I find spiders asleep or dead in the mailbox.
They look like crossed out words.
In water, whales sink and arc beneath us,
their teeth could comb your hair and it’s rumored
a handful of their flesh feels just like a breast.
In the mirror when I touch one breast it is not the one
I try to touch. What is real is what I can imagine. I’m not sure
I deserve what I want. Better to expect the deficit
As if every disappointment buoys a delight.
Their heads in dirt sacks, the potatoes periscope.
The tomatoes slip glistening beads from wet purses.
And these gifts, what must I do to pay for these?
Have I suffered enough, roughed up by the cucurbits’ leaves?
Nothing I buy stops the cats from sleeping their lives away.
I spend so much time digging at the bottom of bags
and resent the squirrels plugging the dirt every year.
I keep a garden against chaos, each bush pruned back to its bones.
Still summer comes in one lump sum. Shiny things
work themselves out through the dirt like slivers.

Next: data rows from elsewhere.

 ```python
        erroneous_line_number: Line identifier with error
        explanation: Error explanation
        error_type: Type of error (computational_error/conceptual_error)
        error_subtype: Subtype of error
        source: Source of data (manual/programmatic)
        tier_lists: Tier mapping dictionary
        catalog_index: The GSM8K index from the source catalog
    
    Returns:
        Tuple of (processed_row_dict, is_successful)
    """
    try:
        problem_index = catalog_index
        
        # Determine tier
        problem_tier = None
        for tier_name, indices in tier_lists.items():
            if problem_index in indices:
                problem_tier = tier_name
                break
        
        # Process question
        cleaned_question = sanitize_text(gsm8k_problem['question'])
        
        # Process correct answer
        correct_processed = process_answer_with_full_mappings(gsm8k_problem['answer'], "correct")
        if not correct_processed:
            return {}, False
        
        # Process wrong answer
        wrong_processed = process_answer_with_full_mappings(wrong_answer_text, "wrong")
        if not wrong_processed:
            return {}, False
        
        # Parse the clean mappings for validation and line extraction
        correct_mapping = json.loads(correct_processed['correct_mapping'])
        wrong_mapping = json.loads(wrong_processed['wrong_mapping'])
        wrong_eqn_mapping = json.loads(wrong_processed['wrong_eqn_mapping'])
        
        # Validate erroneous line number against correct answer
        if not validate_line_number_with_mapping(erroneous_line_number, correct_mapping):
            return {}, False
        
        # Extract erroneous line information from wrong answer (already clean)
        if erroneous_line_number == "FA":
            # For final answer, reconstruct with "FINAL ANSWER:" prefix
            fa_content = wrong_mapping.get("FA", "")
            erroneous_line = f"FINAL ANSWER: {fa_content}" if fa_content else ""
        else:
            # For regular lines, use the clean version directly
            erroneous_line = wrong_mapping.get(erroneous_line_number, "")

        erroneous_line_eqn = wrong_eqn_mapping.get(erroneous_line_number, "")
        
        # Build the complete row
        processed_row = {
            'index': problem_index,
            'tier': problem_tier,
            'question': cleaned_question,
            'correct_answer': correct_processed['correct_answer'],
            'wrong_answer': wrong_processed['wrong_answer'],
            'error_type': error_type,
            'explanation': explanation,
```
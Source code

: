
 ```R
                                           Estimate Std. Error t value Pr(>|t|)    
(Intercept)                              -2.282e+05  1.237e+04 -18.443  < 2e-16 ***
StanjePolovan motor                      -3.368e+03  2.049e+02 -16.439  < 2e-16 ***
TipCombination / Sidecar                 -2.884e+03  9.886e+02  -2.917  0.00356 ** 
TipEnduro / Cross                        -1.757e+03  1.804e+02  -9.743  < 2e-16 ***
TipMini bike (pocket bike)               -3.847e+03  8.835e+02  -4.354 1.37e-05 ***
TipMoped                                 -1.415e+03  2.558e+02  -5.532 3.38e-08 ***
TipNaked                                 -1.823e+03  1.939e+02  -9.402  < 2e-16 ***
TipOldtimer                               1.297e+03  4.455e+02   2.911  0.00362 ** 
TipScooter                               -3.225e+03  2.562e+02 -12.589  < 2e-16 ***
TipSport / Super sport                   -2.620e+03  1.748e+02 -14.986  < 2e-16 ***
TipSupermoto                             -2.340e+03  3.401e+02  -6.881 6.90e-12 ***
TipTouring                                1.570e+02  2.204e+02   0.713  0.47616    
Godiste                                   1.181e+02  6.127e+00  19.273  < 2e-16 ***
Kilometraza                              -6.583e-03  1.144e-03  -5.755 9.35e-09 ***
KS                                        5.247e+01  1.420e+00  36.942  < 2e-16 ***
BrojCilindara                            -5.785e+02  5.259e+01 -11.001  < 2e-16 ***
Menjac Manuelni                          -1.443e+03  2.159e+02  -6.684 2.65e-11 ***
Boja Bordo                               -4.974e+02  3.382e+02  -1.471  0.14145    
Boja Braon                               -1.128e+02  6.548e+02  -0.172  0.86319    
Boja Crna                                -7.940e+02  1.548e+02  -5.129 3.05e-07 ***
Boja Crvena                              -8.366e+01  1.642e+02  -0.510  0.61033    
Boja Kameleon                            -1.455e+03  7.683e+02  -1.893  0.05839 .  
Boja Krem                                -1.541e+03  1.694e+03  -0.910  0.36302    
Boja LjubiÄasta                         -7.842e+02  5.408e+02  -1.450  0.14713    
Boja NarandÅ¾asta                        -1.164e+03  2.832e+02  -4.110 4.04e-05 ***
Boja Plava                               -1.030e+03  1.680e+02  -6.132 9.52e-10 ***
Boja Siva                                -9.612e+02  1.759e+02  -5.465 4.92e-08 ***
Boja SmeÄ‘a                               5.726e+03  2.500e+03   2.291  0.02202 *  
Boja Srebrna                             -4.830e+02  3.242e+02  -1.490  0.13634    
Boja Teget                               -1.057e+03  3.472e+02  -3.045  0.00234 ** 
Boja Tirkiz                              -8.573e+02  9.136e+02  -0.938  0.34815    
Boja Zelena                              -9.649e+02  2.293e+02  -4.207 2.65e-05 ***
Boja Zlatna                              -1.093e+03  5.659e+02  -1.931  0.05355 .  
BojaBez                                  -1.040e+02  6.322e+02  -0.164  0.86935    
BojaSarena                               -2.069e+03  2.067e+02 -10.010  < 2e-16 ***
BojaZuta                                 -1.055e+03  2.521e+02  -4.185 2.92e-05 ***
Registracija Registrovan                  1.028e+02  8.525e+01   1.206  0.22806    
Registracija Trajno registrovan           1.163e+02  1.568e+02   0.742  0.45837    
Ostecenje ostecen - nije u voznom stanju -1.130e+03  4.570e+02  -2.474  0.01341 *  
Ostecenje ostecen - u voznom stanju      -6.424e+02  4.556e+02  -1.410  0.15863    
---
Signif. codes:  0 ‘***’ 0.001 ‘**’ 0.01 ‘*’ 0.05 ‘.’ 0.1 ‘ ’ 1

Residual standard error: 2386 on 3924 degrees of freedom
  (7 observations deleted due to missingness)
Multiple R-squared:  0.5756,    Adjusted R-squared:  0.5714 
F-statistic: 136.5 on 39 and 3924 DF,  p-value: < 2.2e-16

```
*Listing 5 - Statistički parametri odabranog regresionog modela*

Maybe it’s the crows. And each day I ask myself
will you be the pen or the scissors? And resolve:
to my cats on my hands to bring home the smell of other cats.
If I can have only one color of butterfly: yellow.
This isn’t a competition; who made me think so?
So, surrender, trust the windfall and marry the house.
But the animals are not enough. I want the freedom
to reach out and touch you with my blunt instrument.
While the slugs bullet hole the ranunculus buds,
the nightcricket plays his tiny violin and feels sorry.